Jada Pinkett Smith continues to overshare details about her personal life.
During Wednesday’s episode of her Facebook Watch series, Jada opened up to Gwyneth Paltrow about the challenges of maintaining a healthy sex life in her marriage to Will Smith, PEOPLE reports.
“It’s hard,” she told Paltrow, who appeared on Red Table Talk to promote her new Netflix show Sex, Love & goop.
“The thing Will and I talk about a lot is the journey. We started in this at a very young age, you know, 22 years old. That’s why the accountability part really hit for me because I think you expect your partner to know [what you need], especially when it comes to sex. It’s like, ‘Well, if you love me, you should know. If you love me, you should read my mind.’ That’s a huge pitfall.”
Paltrow replied, “Isn’t it weird, though? It’s like someone doesn’t read your mind and we feel crushed.”
“Crushed!” Jada replied, adding, “You tell me what you need. Tell me what you want, and on top of it, I know that I have to be accountable to do the same…I really try.”
“It’s uncomfortable, but it’s deeply healthy, and I think around sex, because it’s something that we don’t talk about a lot, and there’s so much fantasy around it…” she said.

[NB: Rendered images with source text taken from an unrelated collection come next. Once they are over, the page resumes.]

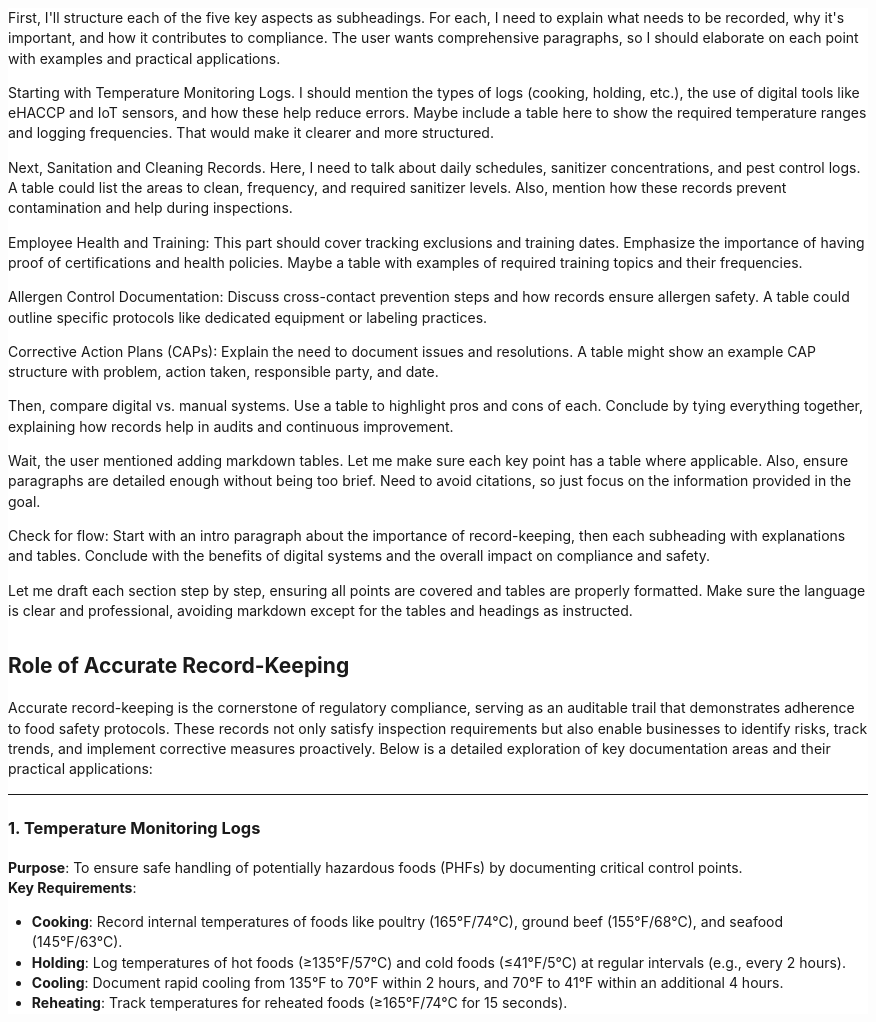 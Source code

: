First, I'll structure each of the five key aspects as subheadings. For each, I need to explain what needs to be recorded, why it's important, and how it contributes to compliance. The user wants comprehensive paragraphs, so I should elaborate on each point with examples and practical applications.

Starting with Temperature Monitoring Logs. I should mention the types of logs (cooking, holding, etc.), the use of digital tools like eHACCP and IoT sensors, and how these help reduce errors. Maybe include a table here to show the required temperature ranges and logging frequencies. That would make it clearer and more structured.

Next, Sanitation and Cleaning Records. Here, I need to talk about daily schedules, sanitizer concentrations, and pest control logs. A table could list the areas to clean, frequency, and required sanitizer levels. Also, mention how these records prevent contamination and help during inspections.

Employee Health and Training: This part should cover tracking exclusions and training dates. Emphasize the importance of having proof of certifications and health policies. Maybe a table with examples of required training topics and their frequencies.

Allergen Control Documentation: Discuss cross-contact prevention steps and how records ensure allergen safety. A table could outline specific protocols like dedicated equipment or labeling practices.

Corrective Action Plans (CAPs): Explain the need to document issues and resolutions. A table might show an example CAP structure with problem, action taken, responsible party, and date.

Then, compare digital vs. manual systems. Use a table to highlight pros and cons of each. Conclude by tying everything together, explaining how records help in audits and continuous improvement.

Wait, the user mentioned adding markdown tables. Let me make sure each key point has a table where applicable. Also, ensure paragraphs are detailed enough without being too brief. Need to avoid citations, so just focus on the information provided in the goal.

Check for flow: Start with an intro paragraph about the importance of record-keeping, then each subheading with explanations and tables. Conclude with the benefits of digital systems and the overall impact on compliance and safety.

Let me draft each section step by step, ensuring all points are covered and tables are properly formatted. Make sure the language is clear and professional, avoiding markdown except for the tables and headings as instructed.
</think>

## Role of Accurate Record-Keeping  

Accurate record-keeping is the cornerstone of regulatory compliance, serving as an auditable trail that demonstrates adherence to food safety protocols. These records not only satisfy inspection requirements but also enable businesses to identify risks, track trends, and implement corrective measures proactively. Below is a detailed exploration of key documentation areas and their practical applications:  

---

### **1. Temperature Monitoring Logs**  
**Purpose**: To ensure safe handling of potentially hazardous foods (PHFs) by documenting critical control points.  
**Key Requirements**:  
- **Cooking**: Record internal temperatures of foods like poultry (165°F/74°C), ground beef (155°F/68°C), and seafood (145°F/63°C).  
- **Holding**: Log temperatures of hot foods (≥135°F/57°C) and cold foods (≤41°F/5°C) at regular intervals (e.g., every 2 hours).  
- **Cooling**: Document rapid cooling from 135°F to 70°F within 2 hours, and 70°F to 41°F within an additional 4 hours.  
- **Reheating**: Track temperatures for reheated foods (≥165°F/74°C for 15 seconds).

After E! News reported on the discussion with the headline: “Jada Pinkett Smith Tells Gwyneth Paltrow Why It’s Hard to Maintain a Sex Life With Will Smith,” Jada hit up Twitter to make clear that she and Will “have NEVER had an issue in the bedroom.”
Meanwhile, inquiring minds want to know, if her statement is true, then how did she end up in August Alsina’s bed?
In September, Will spoke about his marriage of 23-years in an interview with GQ where noted that “Jada never believed in [a] conventional marriage.”
“Jada had family members that had an unconventional relationship. So she grew up in a way that was very different than how I grew up,” he explained. “There were significant endless discussions about, what is relational perfection? What is the perfect way to interact as a couple? And for the large part of our relationship, monogamy was what we chose, not thinking of monogamy as the only relational perfection.”
He continued, “We have given each other trust and freedom, with the belief that everybody has to find their own way. And marriage for us can’t be a prison. And I don’t suggest our road for anybody. I don’t suggest this road for anybody. But the experiences that the freedoms that we’ve given one another and the unconditional support, to me, is the highest definition of love.”